§ **YOUR ASSIGNMENT**: Please transcribe the entries exactly and omit the images they contain.

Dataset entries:
Content starts

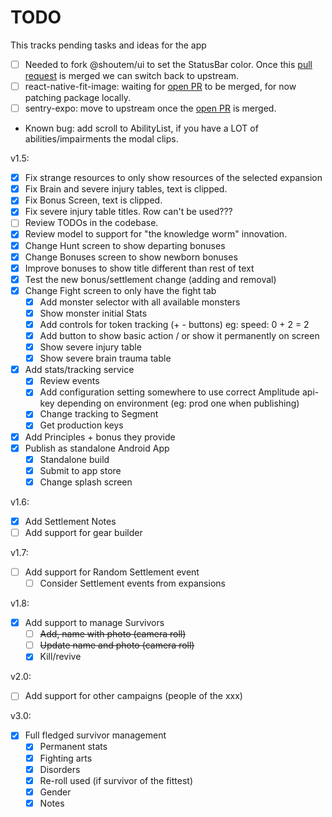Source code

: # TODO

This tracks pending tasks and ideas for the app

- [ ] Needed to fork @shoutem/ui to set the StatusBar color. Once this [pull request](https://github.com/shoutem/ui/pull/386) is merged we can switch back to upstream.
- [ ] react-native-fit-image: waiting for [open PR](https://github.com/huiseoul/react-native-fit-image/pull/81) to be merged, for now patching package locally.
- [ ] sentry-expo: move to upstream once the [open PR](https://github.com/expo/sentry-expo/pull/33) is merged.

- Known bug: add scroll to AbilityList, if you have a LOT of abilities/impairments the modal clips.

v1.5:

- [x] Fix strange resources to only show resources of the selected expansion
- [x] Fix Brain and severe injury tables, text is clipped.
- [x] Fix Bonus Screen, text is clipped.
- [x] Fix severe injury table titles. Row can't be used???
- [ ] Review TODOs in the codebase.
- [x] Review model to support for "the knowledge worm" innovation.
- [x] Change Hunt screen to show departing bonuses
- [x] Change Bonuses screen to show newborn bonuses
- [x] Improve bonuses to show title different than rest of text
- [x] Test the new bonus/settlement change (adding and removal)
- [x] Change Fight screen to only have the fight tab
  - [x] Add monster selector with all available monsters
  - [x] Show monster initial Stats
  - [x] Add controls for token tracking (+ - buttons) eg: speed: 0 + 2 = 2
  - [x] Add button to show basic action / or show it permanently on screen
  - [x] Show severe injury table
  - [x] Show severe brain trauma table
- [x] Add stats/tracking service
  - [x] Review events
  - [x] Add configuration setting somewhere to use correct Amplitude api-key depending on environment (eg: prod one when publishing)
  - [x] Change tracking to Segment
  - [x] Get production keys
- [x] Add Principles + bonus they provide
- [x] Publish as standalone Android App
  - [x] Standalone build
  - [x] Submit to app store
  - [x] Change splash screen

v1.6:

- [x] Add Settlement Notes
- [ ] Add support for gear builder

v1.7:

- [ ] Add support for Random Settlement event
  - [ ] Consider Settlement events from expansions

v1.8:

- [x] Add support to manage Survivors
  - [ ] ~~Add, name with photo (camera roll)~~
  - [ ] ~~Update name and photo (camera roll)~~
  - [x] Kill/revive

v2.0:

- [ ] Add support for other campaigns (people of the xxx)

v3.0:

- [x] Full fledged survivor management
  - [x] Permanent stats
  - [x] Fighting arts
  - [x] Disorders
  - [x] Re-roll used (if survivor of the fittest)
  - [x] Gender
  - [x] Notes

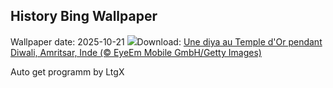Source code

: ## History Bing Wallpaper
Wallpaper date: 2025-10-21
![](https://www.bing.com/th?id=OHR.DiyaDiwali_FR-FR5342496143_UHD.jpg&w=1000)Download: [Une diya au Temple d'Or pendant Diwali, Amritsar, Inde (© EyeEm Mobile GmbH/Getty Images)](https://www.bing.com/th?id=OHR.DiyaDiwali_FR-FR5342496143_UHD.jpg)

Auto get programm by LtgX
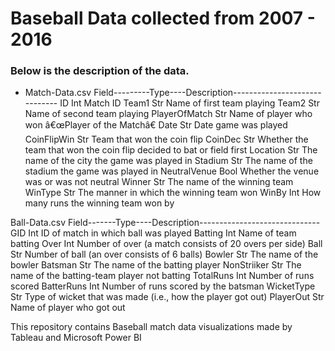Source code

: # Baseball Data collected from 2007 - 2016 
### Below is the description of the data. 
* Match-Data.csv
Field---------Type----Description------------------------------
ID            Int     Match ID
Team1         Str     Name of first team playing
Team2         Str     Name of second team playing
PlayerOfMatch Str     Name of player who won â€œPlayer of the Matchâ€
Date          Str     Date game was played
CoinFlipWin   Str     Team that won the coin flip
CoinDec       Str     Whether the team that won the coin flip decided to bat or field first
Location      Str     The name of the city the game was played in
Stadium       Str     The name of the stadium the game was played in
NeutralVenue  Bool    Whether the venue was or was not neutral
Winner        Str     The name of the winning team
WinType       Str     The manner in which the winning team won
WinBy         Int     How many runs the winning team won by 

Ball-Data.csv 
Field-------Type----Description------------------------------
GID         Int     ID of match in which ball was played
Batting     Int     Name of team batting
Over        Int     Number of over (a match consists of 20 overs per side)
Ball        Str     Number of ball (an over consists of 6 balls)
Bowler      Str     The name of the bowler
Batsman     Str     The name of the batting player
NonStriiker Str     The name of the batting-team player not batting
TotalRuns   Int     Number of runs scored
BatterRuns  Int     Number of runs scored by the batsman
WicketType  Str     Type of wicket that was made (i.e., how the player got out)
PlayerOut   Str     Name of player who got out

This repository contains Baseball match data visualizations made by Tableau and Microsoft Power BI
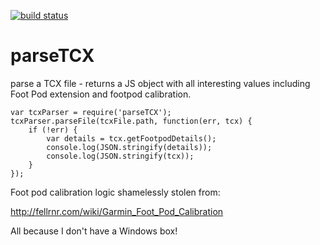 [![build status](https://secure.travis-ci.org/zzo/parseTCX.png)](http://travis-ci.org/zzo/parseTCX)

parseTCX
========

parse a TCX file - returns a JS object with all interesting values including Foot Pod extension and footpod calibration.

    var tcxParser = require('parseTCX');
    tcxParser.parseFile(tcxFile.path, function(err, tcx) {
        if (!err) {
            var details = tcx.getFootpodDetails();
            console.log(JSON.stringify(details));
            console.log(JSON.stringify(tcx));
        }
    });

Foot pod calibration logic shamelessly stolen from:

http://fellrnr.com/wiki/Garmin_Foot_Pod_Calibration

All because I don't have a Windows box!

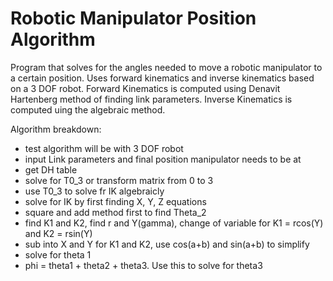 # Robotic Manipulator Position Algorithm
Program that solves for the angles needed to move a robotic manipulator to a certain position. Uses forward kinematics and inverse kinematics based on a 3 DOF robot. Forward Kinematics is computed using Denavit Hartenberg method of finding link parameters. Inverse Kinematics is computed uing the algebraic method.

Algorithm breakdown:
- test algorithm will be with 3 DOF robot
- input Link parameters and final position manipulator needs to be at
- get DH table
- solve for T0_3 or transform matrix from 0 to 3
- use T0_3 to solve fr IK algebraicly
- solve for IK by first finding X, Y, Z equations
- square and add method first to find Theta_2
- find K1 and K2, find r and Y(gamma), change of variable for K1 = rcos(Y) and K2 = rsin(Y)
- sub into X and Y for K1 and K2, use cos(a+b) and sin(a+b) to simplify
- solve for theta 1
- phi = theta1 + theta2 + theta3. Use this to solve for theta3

Content ends

§ **WRITTEN RESPONSE**:
Source code

: # TODO

This tracks pending tasks and ideas for the app

- [ ] Needed to fork @shoutem/ui to set the StatusBar color. Once this [pull request](https://github.com/shoutem/ui/pull/386) is merged we can switch back to upstream.
- [ ] react-native-fit-image: waiting for [open PR](https://github.com/huiseoul/react-native-fit-image/pull/81) to be merged, for now patching package locally.
- [ ] sentry-expo: move to upstream once the [open PR](https://github.com/expo/sentry-expo/pull/33) is merged.

- Known bug: add scroll to AbilityList, if you have a LOT of abilities/impairments the modal clips.

v1.5:

- [x] Fix strange resources to only show resources of the selected expansion
- [x] Fix Brain and severe injury tables, text is clipped.
- [x] Fix Bonus Screen, text is clipped.
- [x] Fix severe injury table titles. Row can't be used???
- [ ] Review TODOs in the codebase.
- [x] Review model to support for "the knowledge worm" innovation.
- [x] Change Hunt screen to show departing bonuses
- [x] Change Bonuses screen to show newborn bonuses
- [x] Improve bonuses to show title different than rest of text
- [x] Test the new bonus/settlement change (adding and removal)
- [x] Change Fight screen to only have the fight tab
  - [x] Add monster selector with all available monsters
  - [x] Show monster initial Stats
  - [x] Add controls for token tracking (+ - buttons) eg: speed: 0 + 2 = 2
  - [x] Add button to show basic action / or show it permanently on screen
  - [x] Show severe injury table
  - [x] Show severe brain trauma table
- [x] Add stats/tracking service
  - [x] Review events
  - [x] Add configuration setting somewhere to use correct Amplitude api-key depending on environment (eg: prod one when publishing)
  - [x] Change tracking to Segment
  - [x] Get production keys
- [x] Add Principles + bonus they provide
- [x] Publish as standalone Android App
  - [x] Standalone build
  - [x] Submit to app store
  - [x] Change splash screen

v1.6:

- [x] Add Settlement Notes
- [ ] Add support for gear builder

v1.7:

- [ ] Add support for Random Settlement event
  - [ ] Consider Settlement events from expansions

v1.8:

- [x] Add support to manage Survivors
  - [ ] ~~Add, name with photo (camera roll)~~
  - [ ] ~~Update name and photo (camera roll)~~
  - [x] Kill/revive

v2.0:

- [ ] Add support for other campaigns (people of the xxx)

v3.0:

- [x] Full fledged survivor management
  - [x] Permanent stats
  - [x] Fighting arts
  - [x] Disorders
  - [x] Re-roll used (if survivor of the fittest)
  - [x] Gender
  - [x] Notes

Source code

: ## History Bing Wallpaper
Wallpaper date: 2025-10-21
![](https://www.bing.com/th?id=OHR.DiyaDiwali_FR-FR5342496143_UHD.jpg&w=1000)Download: [Une diya au Temple d'Or pendant Diwali, Amritsar, Inde (© EyeEm Mobile GmbH/Getty Images)](https://www.bing.com/th?id=OHR.DiyaDiwali_FR-FR5342496143_UHD.jpg)

Auto get programm by LtgX
Source code

: # Baseball Data collected from 2007 - 2016 
### Below is the description of the data. 
* Match-Data.csv
Field---------Type----Description------------------------------
ID            Int     Match ID
Team1         Str     Name of first team playing
Team2         Str     Name of second team playing
PlayerOfMatch Str     Name of player who won â€œPlayer of the Matchâ€
Date          Str     Date game was played
CoinFlipWin   Str     Team that won the coin flip
CoinDec       Str     Whether the team that won the coin flip decided to bat or field first
Location      Str     The name of the city the game was played in
Stadium       Str     The name of the stadium the game was played in
NeutralVenue  Bool    Whether the venue was or was not neutral
Winner        Str     The name of the winning team
WinType       Str     The manner in which the winning team won
WinBy         Int     How many runs the winning team won by 

Ball-Data.csv 
Field-------Type----Description------------------------------
GID         Int     ID of match in which ball was played
Batting     Int     Name of team batting
Over        Int     Number of over (a match consists of 20 overs per side)
Ball        Str     Number of ball (an over consists of 6 balls)
Bowler      Str     The name of the bowler
Batsman     Str     The name of the batting player
NonStriiker Str     The name of the batting-team player not batting
TotalRuns   Int     Number of runs scored
BatterRuns  Int     Number of runs scored by the batsman
WicketType  Str     Type of wicket that was made (i.e., how the player got out)
PlayerOut   Str     Name of player who got out

This repository contains Baseball match data visualizations made by Tableau and Microsoft Power BI
 [![build status](https://secure.travis-ci.org/zzo/parseTCX.png)](http://travis-ci.org/zzo/parseTCX)

parseTCX
========

parse a TCX file - returns a JS object with all interesting values including Foot Pod extension and footpod calibration.

    var tcxParser = require('parseTCX');
    tcxParser.parseFile(tcxFile.path, function(err, tcx) {
        if (!err) {
            var details = tcx.getFootpodDetails();
            console.log(JSON.stringify(details));
            console.log(JSON.stringify(tcx));
        }
    });

Foot pod calibration logic shamelessly stolen from:

http://fellrnr.com/wiki/Garmin_Foot_Pod_Calibration

All because I don't have a Windows box!

 # Robotic Manipulator Position Algorithm
Program that solves for the angles needed to move a robotic manipulator to a certain position. Uses forward kinematics and inverse kinematics based on a 3 DOF robot. Forward Kinematics is computed using Denavit Hartenberg method of finding link parameters. Inverse Kinematics is computed uing the algebraic method.

Algorithm breakdown:
- test algorithm will be with 3 DOF robot
- input Link parameters and final position manipulator needs to be at
- get DH table
- solve for T0_3 or transform matrix from 0 to 3
- use T0_3 to solve fr IK algebraicly
- solve for IK by first finding X, Y, Z equations
- square and add method first to find Theta_2
- find K1 and K2, find r and Y(gamma), change of variable for K1 = rcos(Y) and K2 = rsin(Y)
- sub into X and Y for K1 and K2, use cos(a+b) and sin(a+b) to simplify
- solve for theta 1
- phi = theta1 + theta2 + theta3. Use this to solve for theta3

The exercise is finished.